▶ Records for the exercise
----------

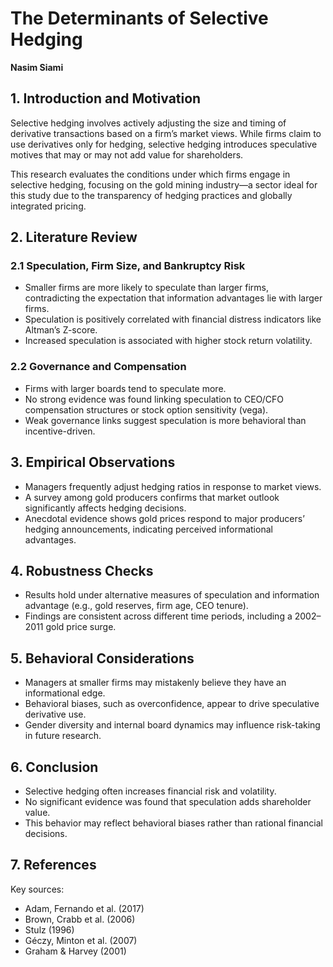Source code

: # The Determinants of Selective Hedging

**Nasim Siami**  
## 1. Introduction and Motivation

Selective hedging involves actively adjusting the size and timing of derivative transactions based on a firm’s market views. While firms claim to use derivatives only for hedging, selective hedging introduces speculative motives that may or may not add value for shareholders.

This research evaluates the conditions under which firms engage in selective hedging, focusing on the gold mining industry—a sector ideal for this study due to the transparency of hedging practices and globally integrated pricing.

## 2. Literature Review

### 2.1 Speculation, Firm Size, and Bankruptcy Risk

- Smaller firms are more likely to speculate than larger firms, contradicting the expectation that information advantages lie with larger firms.
- Speculation is positively correlated with financial distress indicators like Altman’s Z-score.
- Increased speculation is associated with higher stock return volatility.

### 2.2 Governance and Compensation

- Firms with larger boards tend to speculate more.
- No strong evidence was found linking speculation to CEO/CFO compensation structures or stock option sensitivity (vega).
- Weak governance links suggest speculation is more behavioral than incentive-driven.

## 3. Empirical Observations

- Managers frequently adjust hedging ratios in response to market views.
- A survey among gold producers confirms that market outlook significantly affects hedging decisions.
- Anecdotal evidence shows gold prices respond to major producers’ hedging announcements, indicating perceived informational advantages.

## 4. Robustness Checks

- Results hold under alternative measures of speculation and information advantage (e.g., gold reserves, firm age, CEO tenure).
- Findings are consistent across different time periods, including a 2002–2011 gold price surge.

## 5. Behavioral Considerations

- Managers at smaller firms may mistakenly believe they have an informational edge.
- Behavioral biases, such as overconfidence, appear to drive speculative derivative use.
- Gender diversity and internal board dynamics may influence risk-taking in future research.

## 6. Conclusion

- Selective hedging often increases financial risk and volatility.
- No significant evidence was found that speculation adds shareholder value.
- This behavior may reflect behavioral biases rather than rational financial decisions.

## 7. References

Key sources:
- Adam, Fernando et al. (2017)
- Brown, Crabb et al. (2006)
- Stulz (1996)
- Géczy, Minton et al. (2007)
- Graham & Harvey (2001)
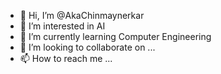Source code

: - 👋 Hi, I’m @AkaChinmaynerkar
- 👀 I’m interested in AI
- 🌱 I’m currently learning Computer Engineering
- 💞️ I’m looking to collaborate on ...
- 📫 How to reach me ...

<!---
AkaChinmaynerkar/AkaChinmaynerkar is a ✨ special ✨ repository because its `README.md` (this file) appears on your GitHub profile.
You can click the Preview link to take a look at your changes.
--->

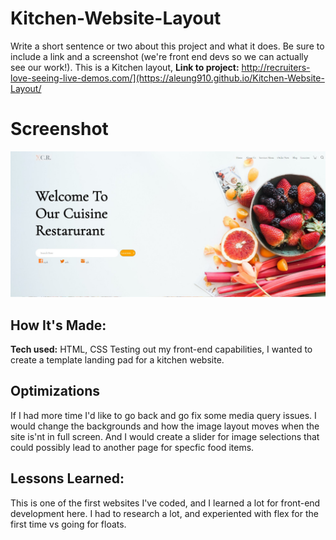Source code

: # Kitchen-Website-Layout
Write a short sentence or two about this project and what it does. Be sure to include a link and a screenshot (we're front end devs so we can actually see our work!).
This is a Kitchen layout, 
**Link to project:** http://recruiters-love-seeing-live-demos.com/](https://aleung910.github.io/Kitchen-Website-Layout/
# Screenshot
![](./images/screenshot.jpg)
## How It's Made:

**Tech used:** HTML, CSS
Testing out my front-end capabilities, I wanted to create a template landing pad for a kitchen website. 
## Optimizations
If I had more time I'd like to go back and go fix some media query issues. I would change the backgrounds and how the image layout moves when the site is'nt in full screen. And I would create a slider for  image selections that could possibly lead to another page for specfic food items.

## Lessons Learned:
This is one of the first websites I've coded, and I learned a lot for front-end development here. I had to research a lot, and experiented with flex for the first time vs going for floats.
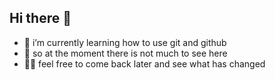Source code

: ## Hi there 👋

- 🌱 i’m currently learning how to use git and github
- 👀 so at the moment there is not much to see here 
- 🫶🏻 feel free to come back later and see what has changed

<!--
**sebsepp/sebsepp** is a ✨ _special_ ✨ repository because its `README.md` (this file) appears on your GitHub profile.

Here are some ideas to get you started:

- 🔭 I’m currently working on ...
- 👯 I’m looking to collaborate on ...
- 🤔 I’m looking for help with ...
- 💬 Ask me about ...
- 📫 How to reach me: ...
- 😄 Pronouns: ...
- ⚡ Fun fact: ...
-->
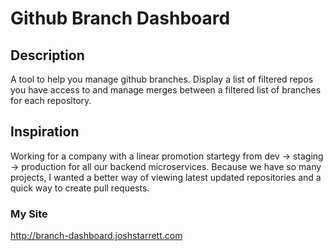 # Github Branch Dashboard

## Description
A tool to help you manage github branches. Display a list of filtered repos you have access to and manage merges between a filtered list of branches for each repository.

## Inspiration
Working for a company with a linear promotion startegy from dev -> staging -> production for all our backend microservices. Because we have so many projects, I wanted a better way of viewing latest updated repositories and a quick way to create pull requests.

### My Site
http://branch-dashboard.joshstarrett.com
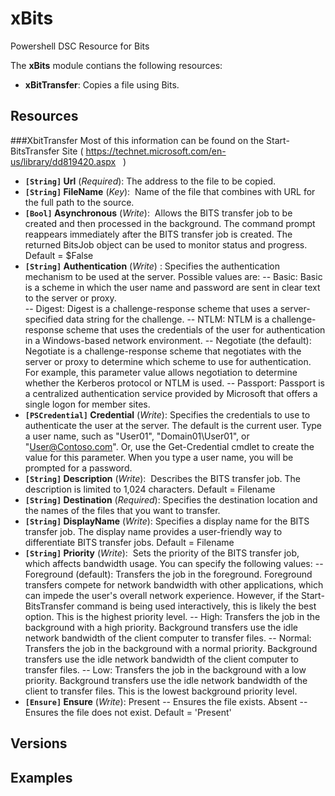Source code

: # xBits

Powershell DSC Resource for Bits

The **xBits** module contians the following resources:

- **xBitTransfer**: Copies a file using Bits.

## Resources

###XbitTransfer 
Most of this information can be found on the Start-BitsTransfer Site ( https://technet.microsoft.com/en-us/library/dd819420.aspx
   )
   
- **`[String]` Url** (_Required_):  The address to the file to be copied. 
- **`[String]` FileName** (_Key_):  Name of the file that combines with URL for the full path to the source.
- **`[Bool]` Asynchronous** (_Write_):  Allows the BITS transfer job to be created and then processed in the background. The command prompt reappears immediately after the BITS transfer job is created. The returned BitsJob object can be used to monitor status and progress.  Default = $False
- **`[String]` Authentication** (_Write_) :  Specifies the authentication mechanism to be used at the server. Possible values are:
  -- Basic: Basic is a scheme in which the user name and password are sent in clear text to the server or proxy.  
  -- Digest: Digest is a challenge-response scheme that uses a server-specified data string for the challenge.
  -- NTLM: NTLM is a challenge-response scheme that uses the credentials of the user for authentication in a Windows-based network environment.
  -- Negotiate (the default): Negotiate is a challenge-response scheme that negotiates with the server or proxy to determine which scheme to use for authentication. For example, this parameter value allows negotiation to determine whether the Kerberos protocol or NTLM is used.
  -- Passport: Passport is a centralized authentication service provided by Microsoft that offers a single logon for member sites.
- **`[PSCredential]` Credential** (_Write_): Specifies the credentials to use to authenticate the user at the server. The default is the current user. Type a user name, such as "User01", "Domain01\User01", or "User@Contoso.com". Or, use the Get-Credential cmdlet to create the value for this parameter. When you type a user name, you will be prompted for a password.
- **`[String]` Description** (_Write_):  Describes the BITS transfer job. The description is limited to 1,024 characters.  Default = Filename 
- **`[String]` Destination** (_Required_): Specifies the destination location and the names of the files that you want to transfer.
- **`[String]` DisplayName** (_Write_): Specifies a display name for the BITS transfer job. The display name provides a user-friendly way to differentiate BITS transfer jobs.  Default = Filename
- **`[String]` Priority** (_Write_):  Sets the priority of the BITS transfer job, which affects bandwidth usage. You can specify the following values:
  -- Foreground (default): Transfers the job in the foreground. Foreground transfers compete for network bandwidth with other applications, which can impede the user's overall network experience. However, if the Start-BitsTransfer command is being used interactively, this is likely the best option. This is the highest priority level. 
  -- High: Transfers the job in the background with a high priority. Background transfers use the idle network bandwidth of the client computer to transfer files. 
  -- Normal: Transfers the job in the background with a normal priority. Background transfers use the idle network bandwidth of the client computer to transfer files.
  -- Low: Transfers the job in the background with a low priority. Background transfers use the idle network bandwidth of the client to transfer files. This is the lowest background priority level.
- **`[Ensure]` Ensure** (_Write_): Present -- Ensures the file exists.  Absent -- Ensures the file does not exist.  Default = 'Present' 

## Versions

## Examples
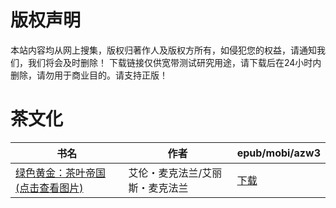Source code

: # 版权声明

本站内容均从网上搜集，版权归著作人及版权方所有，如侵犯您的权益，请通知我们，我们将会及时删除！ 下载链接仅供宽带测试研究用途，请下载后在24小时内删除，请勿用于商业目的。请支持正版！

# 茶文化

| 书名 | 作者 | epub/mobi/azw3 |
| --- | --- | --- |
| [绿色黄金：茶叶帝国 (点击查看图片)](https://www.dushupai.com/attachment/2024/06/06/f83ba72d86a5a867.jpg) | 艾伦・麦克法兰/艾丽斯・麦克法兰 | [下载](https://url89.ctfile.com/f/31084289-1357032907-42d5d1?p=8866) |
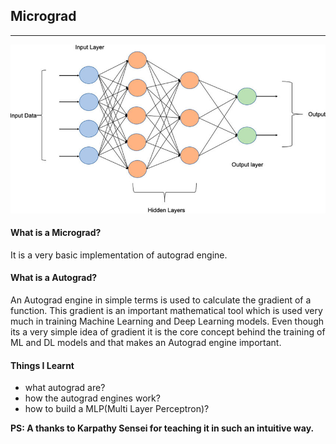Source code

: ## Micrograd
---
![Multi Layer Perceptron](./mlp.png)
#### What is a Micrograd?
It is a very basic implementation of autograd engine.

#### What is a Autograd?
An Autograd engine in simple terms is used to calculate the gradient of a function. This gradient is an important mathematical tool which is used very much in training Machine Learning and Deep Learning models. Even though its a very simple idea of gradient it is the core concept behind the training of ML and DL models and that makes an Autograd engine important.

#### Things I Learnt
- what autograd are?
- how the autograd engines work?
- how to build a MLP(Multi Layer Perceptron)?

**PS: A thanks to Karpathy Sensei for teaching it in such an intuitive way.**
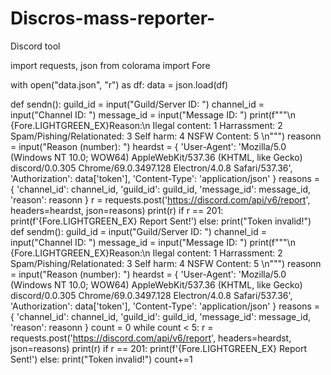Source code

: # Discros-mass-reporter-
Discord tool

import requests, json
from colorama import Fore

with open("data.json", "r") as df:
    data = json.load(df)



def sendn():
    guild_id = input("Guild/Server ID: ")
    channel_id = input("Channel ID: ")
    message_id = input("Message ID: ")
    print(f"""\n
    {Fore.LIGHTGREEN_EX}Reason:\n
    Ilegal content: 1
    Harrassment: 2
    Spam/Pishing/Relationated: 3
    Self harm: 4
    NSFW Content: 5
    \n""")
    reasonn = input("Reason (number): ")
    heardst = {
        'User-Agent': 'Mozilla/5.0 (Windows NT 10.0; WOW64) AppleWebKit/537.36 (KHTML, like Gecko) discord/0.0.305 Chrome/69.0.3497.128 Electron/4.0.8 Safari/537.36',
        'Authorization': data['token'],
        'Content-Type': 'application/json'
    }
    reasons = {
     'channel_id': channel_id,
     'guild_id': guild_id,
     'message_id': message_id,
     'reason': reasonn
    }
    r = requests.post('https://discord.com/api/v6/report', headers=heardst, json=reasons)
    print(r)
    if r == 201:
        print(f'{Fore.LIGHTGREEN_EX} Report Sent!')
    else:
        print("Token invalid!")
def sendm():
    guild_id = input("Guild/Server ID: ")
    channel_id = input("Channel ID: ")
    message_id = input("Message ID: ")
    print(f"""\n
    {Fore.LIGHTGREEN_EX}Reason:\n
    Ilegal content: 1
    Harrassment: 2
    Spam/Pishing/Relationated: 3
    Self harm: 4
    NSFW Content: 5
    \n""")
    reasonn = input("Reason (number): ")
    heardst = {
        'User-Agent': 'Mozilla/5.0 (Windows NT 10.0; WOW64) AppleWebKit/537.36 (KHTML, like Gecko) discord/0.0.305 Chrome/69.0.3497.128 Electron/4.0.8 Safari/537.36',
        'Authorization': data['token'],
        'Content-Type': 'application/json'
    }
    reasons = {
     'channel_id': channel_id,
     'guild_id': guild_id,
     'message_id': message_id,
     'reason': reasonn
    }
    count = 0
    while count < 5:
     r = requests.post('https://discord.com/api/v6/report', headers=heardst, json=reasons)
     print(r)
     if r == 201:
        print(f'{Fore.LIGHTGREEN_EX} Report Sent!')
     else:
        print("Token invalid!")
     count+=1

----------

▶ What the task requires
Copy all lines from the entries that contain the word "README".

▶ Result of this exercise
AkaChinmaynerkar/AkaChinmaynerkar is a ✨ special ✨ repository because its `README.md` (this file) appears on your GitHub profile.
**sebsepp/sebsepp** is a ✨ _special_ ✨ repository because its `README.md` (this file) appears on your GitHub profile.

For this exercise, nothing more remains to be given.